◆ **WORK INSTRUCTIONS**: Pull every line containing the word "Notable" out of the material below.

◆ **RECORDS SHOWN**:

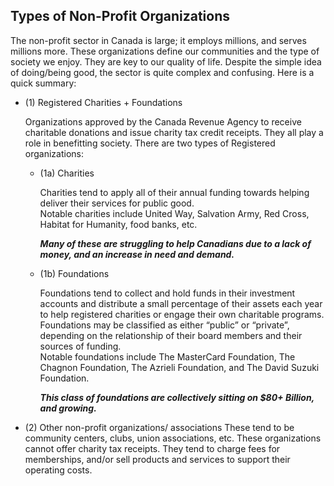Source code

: ## Types of Non-Profit Organizations

The non-profit sector in Canada is large; it employs millions, and serves millions more. These organizations define our communities and the type of society we enjoy. They are key to our quality of life. Despite the simple idea of doing/being good, the sector is quite complex and confusing. Here is a quick summary:

* (1)  Registered Charities + Foundations 
    
    Organizations approved by the Canada Revenue Agency to receive charitable donations and issue charity tax credit receipts. They all play a role in benefitting society. There are two types of Registered organizations:
    * (1a) Charities

        Charities tend to apply all of their annual funding towards helping deliver their services for public good.<br>
        Notable charities include United Way, Salvation Army, Red Cross, Habitat for Humanity, food banks, etc.

        <em>**Many of these are struggling to help Canadians due to a lack of money, and an increase in need and demand.**</em>

    * (1b)  Foundations

        Foundations tend to collect and hold funds in their investment accounts and distribute a small percentage of their assets each year to help registered charities or engage their own charitable programs. Foundations may be classified as either “public” or “private”, depending on the relationship of their board members and their sources of funding.<br>
        Notable foundations include The MasterCard Foundation, The Chagnon Foundation, The Azrieli Foundation, and The David Suzuki Foundation.
        
        <em>**This class of  foundations are collectively sitting on $80+ Billion, and growing.**</em> 

* (2) Other non-profit organizations/ associations 
These tend to be community centers, clubs, union associations, etc. These organizations cannot offer charity tax receipts. They tend to charge fees for memberships, and/or sell products and services to support their operating costs.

◆ **ANSWER SECTION**:
        Notable charities include United Way, Salvation Army, Red Cross, Habitat for Humanity, food banks, etc.
        Notable foundations include The MasterCard Foundation, The Chagnon Foundation, The Azrieli Foundation, and The David Suzuki Foundation.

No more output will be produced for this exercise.